[[ DATA TO USE open ]]

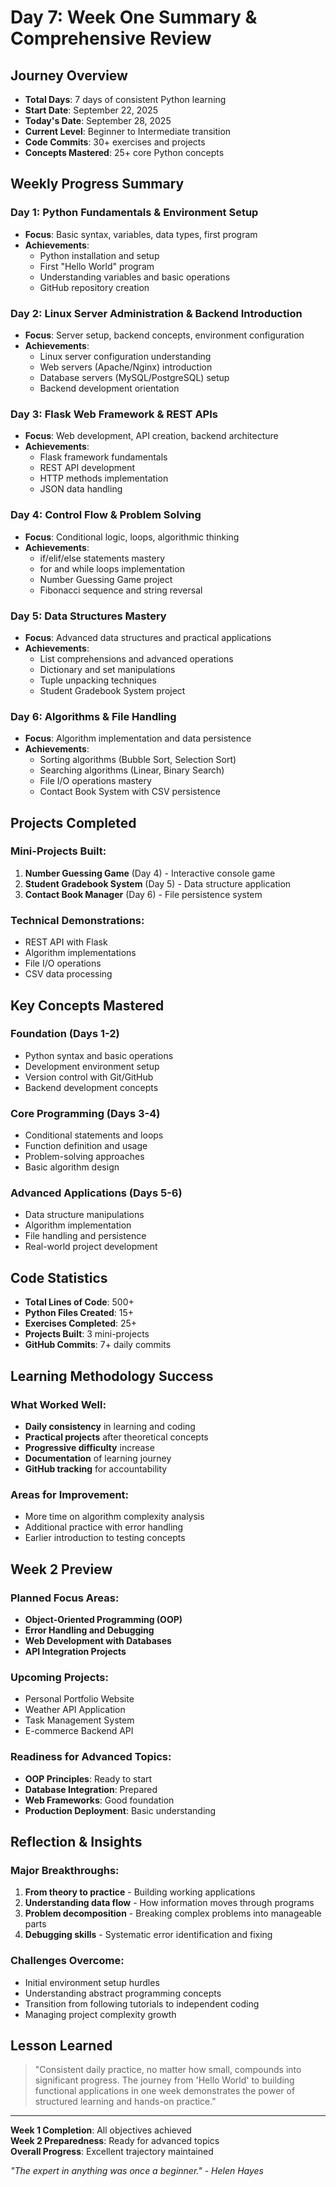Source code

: # Day 7: Week One Summary & Comprehensive Review

## Journey Overview

- **Total Days**: 7 days of consistent Python learning
- **Start Date**: September 22, 2025
- **Today's Date**: September 28, 2025
- **Current Level**: Beginner to Intermediate transition
- **Code Commits**: 30+ exercises and projects
- **Concepts Mastered**: 25+ core Python concepts

## Weekly Progress Summary

### Day 1: Python Fundamentals & Environment Setup

- **Focus**: Basic syntax, variables, data types, first program
- **Achievements**:
  - Python installation and setup
  - First "Hello World" program
  - Understanding variables and basic operations
  - GitHub repository creation

### Day 2: Linux Server Administration & Backend Introduction

- **Focus**: Server setup, backend concepts, environment configuration
- **Achievements**:
  - Linux server configuration understanding
  - Web servers (Apache/Nginx) introduction
  - Database servers (MySQL/PostgreSQL) setup
  - Backend development orientation

### Day 3: Flask Web Framework & REST APIs

- **Focus**: Web development, API creation, backend architecture
- **Achievements**:
  - Flask framework fundamentals
  - REST API development
  - HTTP methods implementation
  - JSON data handling

### Day 4: Control Flow & Problem Solving

- **Focus**: Conditional logic, loops, algorithmic thinking
- **Achievements**:
  - if/elif/else statements mastery
  - for and while loops implementation
  - Number Guessing Game project
  - Fibonacci sequence and string reversal

### Day 5: Data Structures Mastery

- **Focus**: Advanced data structures and practical applications
- **Achievements**:
  - List comprehensions and advanced operations
  - Dictionary and set manipulations
  - Tuple unpacking techniques
  - Student Gradebook System project

### Day 6: Algorithms & File Handling

- **Focus**: Algorithm implementation and data persistence
- **Achievements**:
  - Sorting algorithms (Bubble Sort, Selection Sort)
  - Searching algorithms (Linear, Binary Search)
  - File I/O operations mastery
  - Contact Book System with CSV persistence

## Projects Completed

### Mini-Projects Built:

1. **Number Guessing Game** (Day 4) - Interactive console game
2. **Student Gradebook System** (Day 5) - Data structure application
3. **Contact Book Manager** (Day 6) - File persistence system

### Technical Demonstrations:

- REST API with Flask
- Algorithm implementations
- File I/O operations
- CSV data processing

## Key Concepts Mastered

### Foundation (Days 1-2)

- Python syntax and basic operations
- Development environment setup
- Version control with Git/GitHub
- Backend development concepts

### Core Programming (Days 3-4)

- Conditional statements and loops
- Function definition and usage
- Problem-solving approaches
- Basic algorithm design

### Advanced Applications (Days 5-6)

- Data structure manipulations
- Algorithm implementation
- File handling and persistence
- Real-world project development

## Code Statistics

- **Total Lines of Code**: 500+
- **Python Files Created**: 15+
- **Exercises Completed**: 25+
- **Projects Built**: 3 mini-projects
- **GitHub Commits**: 7+ daily commits

## Learning Methodology Success

### What Worked Well:

- **Daily consistency** in learning and coding
- **Practical projects** after theoretical concepts
- **Progressive difficulty** increase
- **Documentation** of learning journey
- **GitHub tracking** for accountability

### Areas for Improvement:

- More time on algorithm complexity analysis
- Additional practice with error handling
- Earlier introduction to testing concepts

## Week 2 Preview

### Planned Focus Areas:

- **Object-Oriented Programming (OOP)**
- **Error Handling and Debugging**
- **Web Development with Databases**
- **API Integration Projects**

### Upcoming Projects:

- Personal Portfolio Website
- Weather API Application
- Task Management System
- E-commerce Backend API

### Readiness for Advanced Topics:

- **OOP Principles**: Ready to start
- **Database Integration**: Prepared
- **Web Frameworks**: Good foundation
- **Production Deployment**: Basic understanding

## Reflection & Insights

### Major Breakthroughs:

1. **From theory to practice** - Building working applications
2. **Understanding data flow** - How information moves through programs
3. **Problem decomposition** - Breaking complex problems into manageable parts
4. **Debugging skills** - Systematic error identification and fixing

### Challenges Overcome:

- Initial environment setup hurdles
- Understanding abstract programming concepts
- Transition from following tutorials to independent coding
- Managing project complexity growth

## Lesson Learned

> "Consistent daily practice, no matter how small, compounds into significant progress. The journey from 'Hello World' to building functional applications in one week demonstrates the power of structured learning and hands-on practice."

---

**Week 1 Completion**: All objectives achieved  
**Week 2 Preparedness**: Ready for advanced topics  
**Overall Progress**: Excellent trajectory maintained

_"The expert in anything was once a beginner." - Helen Hayes_
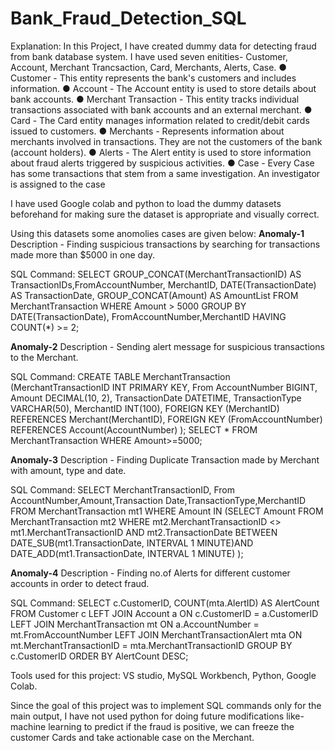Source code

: # Bank_Fraud_Detection_SQL
Explanation: In this Project, I have created dummy data for detecting fraud from bank database system. I have used seven enitities- Customer, Account, Merchant Trancsaction, Card, Merchants, Alerts, Case.
● Customer - This entity represents the bank's customers and includes
information.
● Account - The Account entity is used to store details about bank accounts.
● Merchant Transaction - This entity tracks individual transactions associated
with bank accounts and an external merchant.
● Card - The Card entity manages information related to credit/debit cards issued
to customers.
● Merchants - Represents information about merchants involved in transactions.
They are not the customers of the bank (account holders).
● Alerts - The Alert entity is used to store information about fraud alerts triggered
by suspicious activities.
● Case - Every Case has some transactions that stem from a same investigation.
An investigator is assigned to the case


I have used Google colab and python to load the dummy datasets beforehand for making sure the dataset is appropriate and visually correct.

Using this datasets some anomolies cases are given below: 
**Anomaly-1**
Description - Finding suspicious transactions by searching for transactions made more than $5000 in one day.

SQL Command:
SELECT
GROUP_CONCAT(MerchantTransactionID) AS
TransactionIDs,FromAccountNumber,
MerchantID,
DATE(TransactionDate) AS
TransactionDate,
GROUP_CONCAT(Amount) AS AmountList
FROM MerchantTransaction
WHERE Amount > 5000
GROUP BY DATE(TransactionDate),
FromAccountNumber,MerchantID
HAVING COUNT(*) >= 2;

**Anomaly-2**
Description - Sending alert message for suspicious transactions to the Merchant.

SQL Command:
CREATE TABLE MerchantTransaction
(MerchantTransactionID INT PRIMARY KEY,
From AccountNumber BIGINT,
Amount DECIMAL(10, 2),
TransactionDate DATETIME,
TransactionType VARCHAR(50),
MerchantID INT(100),
FOREIGN KEY (MerchantID)
REFERENCES Merchant(MerchantID),
FOREIGN KEY (FromAccountNumber)
REFERENCES Account(AccountNumber)
);
SELECT * FROM MerchantTransaction
WHERE Amount>=5000;

**Anomaly-3**
Description - Finding Duplicate Transaction made by Merchant with amount, type and date.

SQL Command:
SELECT MerchantTransactionID,
From AccountNumber,Amount,Transaction
Date,TransactionType,MerchantID
FROM MerchantTransaction mt1
WHERE
Amount IN (SELECT Amount FROM
MerchantTransaction mt2
WHERE mt2.MerchantTransactionID
<> mt1.MerchantTransactionID
AND mt2.TransactionDate BETWEEN
DATE_SUB(mt1.TransactionDate,
INTERVAL 1 MINUTE)AND
DATE_ADD(mt1.TransactionDate,
INTERVAL 1 MINUTE) );

**Anomaly-4**
Description - Finding no.of Alerts for different customer accounts in order to detect fraud.

SQL Command:
SELECT c.CustomerID,
COUNT(mta.AlertID) AS AlertCount FROM
Customer c
LEFT JOIN
Account a ON c.CustomerID =
a.CustomerID
LEFT JOIN MerchantTransaction mt ON
a.AccountNumber = mt.FromAccountNumber
LEFT JOIN
MerchantTransactionAlert mta ON
mt.MerchantTransactionID =
mta.MerchantTransactionID
GROUP BY c.CustomerID
ORDER BY AlertCount DESC;


Tools used for this project: VS studio, MySQL Workbench, Python, Google Colab.

Since the goal of this project was to implement SQL commands only for the main output, I have not used python for doing future modifications like- machine learning to predict if the fraud is positive, we can freeze the customer Cards and take actionable case on the Merchant.




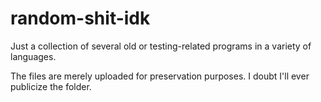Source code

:# random-shit-idk

Just a collection of several old or testing-related programs in a variety of languages.

The files are merely uploaded for preservation purposes. I doubt I'll ever publicize the folder.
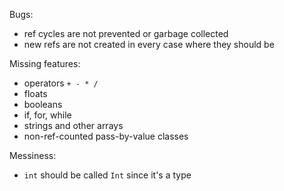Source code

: Bugs:
- ref cycles are not prevented or garbage collected
- new refs are not created in every case where they should be

Missing features:
- operators `+ - * /`
- floats
- booleans
- if, for, while
- strings and other arrays
- non-ref-counted pass-by-value classes

Messiness:
- `int` should be called `Int` since it's a type
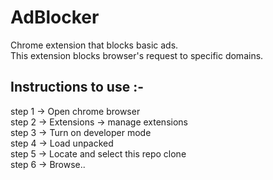 # AdBlocker
Chrome extension that blocks basic ads.  <br>
This extension blocks browser's request to specific domains.  <br>

## Instructions to use :-
step 1 -> Open chrome browser <br>
step 2 -> Extensions -> manage extensions <br>
step 3 -> Turn on developer mode <br>
step 4 -> Load unpacked <br>
step 5 -> Locate and select this repo clone <br>
step 6 -> Browse.. <br>
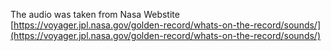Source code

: The audio was taken from Nasa Webstite [https://voyager.jpl.nasa.gov/golden-record/whats-on-the-record/sounds/](https://voyager.jpl.nasa.gov/golden-record/whats-on-the-record/sounds/)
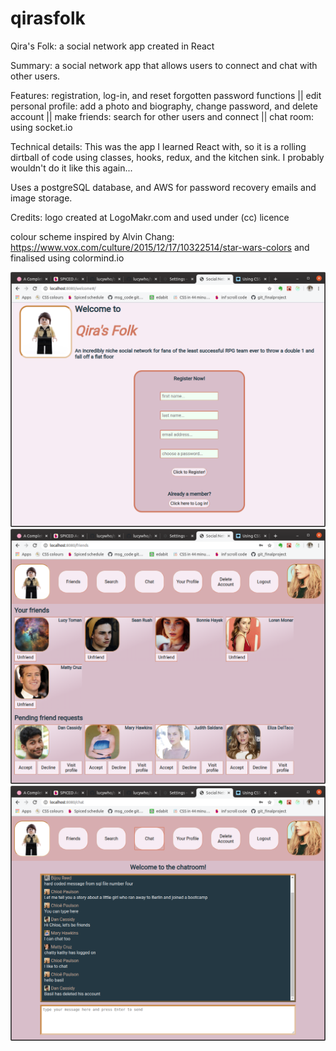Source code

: # qirasfolk

Qira's Folk: a social network app created in React

Summary: a social network app that allows users to connect and chat with other users.

Features: registration, log-in, and reset forgotten password functions ||
edit personal profile: add a photo and biography, change password, and delete account ||
make friends: search for other users and connect ||
chat room: using socket.io

Technical details: This was the app I learned React with, so it is a rolling dirtball of code using classes, hooks, redux, and the kitchen sink. I probably wouldn't do it like this again...

Uses a postgreSQL database, and AWS for password recovery emails and image storage.

Credits:
logo created at LogoMakr.com and used under (cc) licence

colour scheme inspired by Alvin Chang: https://www.vox.com/culture/2015/12/17/10322514/star-wars-colors and finalised using colormind.io

![Alt text](public/socialnetworkreg.png?raw=true "Title")
![Alt text](public/socnet-friends.png?raw=true "Title")
![Alt text](public/socnet-chat.png?raw=true "Title")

[[ DATA TO USE closed ]]

## WORK ITEM
Using the records above, restate word for word the lines from the one with "- Version control with Git/GitHub" through the one with "## Lesson Learned", both included.

## WRITTEN REPLY
- Version control with Git/GitHub
- Backend development concepts

### Core Programming (Days 3-4)

- Conditional statements and loops
- Function definition and usage
- Problem-solving approaches
- Basic algorithm design

### Advanced Applications (Days 5-6)

- Data structure manipulations
- Algorithm implementation
- File handling and persistence
- Real-world project development

## Code Statistics

- **Total Lines of Code**: 500+
- **Python Files Created**: 15+
- **Exercises Completed**: 25+
- **Projects Built**: 3 mini-projects
- **GitHub Commits**: 7+ daily commits

## Learning Methodology Success

### What Worked Well:

- **Daily consistency** in learning and coding
- **Practical projects** after theoretical concepts
- **Progressive difficulty** increase
- **Documentation** of learning journey
- **GitHub tracking** for accountability

### Areas for Improvement:

- More time on algorithm complexity analysis
- Additional practice with error handling
- Earlier introduction to testing concepts

## Week 2 Preview

### Planned Focus Areas:

- **Object-Oriented Programming (OOP)**
- **Error Handling and Debugging**
- **Web Development with Databases**
- **API Integration Projects**

### Upcoming Projects:

- Personal Portfolio Website
- Weather API Application
- Task Management System
- E-commerce Backend API

### Readiness for Advanced Topics:

- **OOP Principles**: Ready to start
- **Database Integration**: Prepared
- **Web Frameworks**: Good foundation
- **Production Deployment**: Basic understanding

## Reflection & Insights

### Major Breakthroughs:

1. **From theory to practice** - Building working applications
2. **Understanding data flow** - How information moves through programs
3. **Problem decomposition** - Breaking complex problems into manageable parts
4. **Debugging skills** - Systematic error identification and fixing

### Challenges Overcome:

- Initial environment setup hurdles
- Understanding abstract programming concepts
- Transition from following tutorials to independent coding
- Managing project complexity growth

## Lesson Learned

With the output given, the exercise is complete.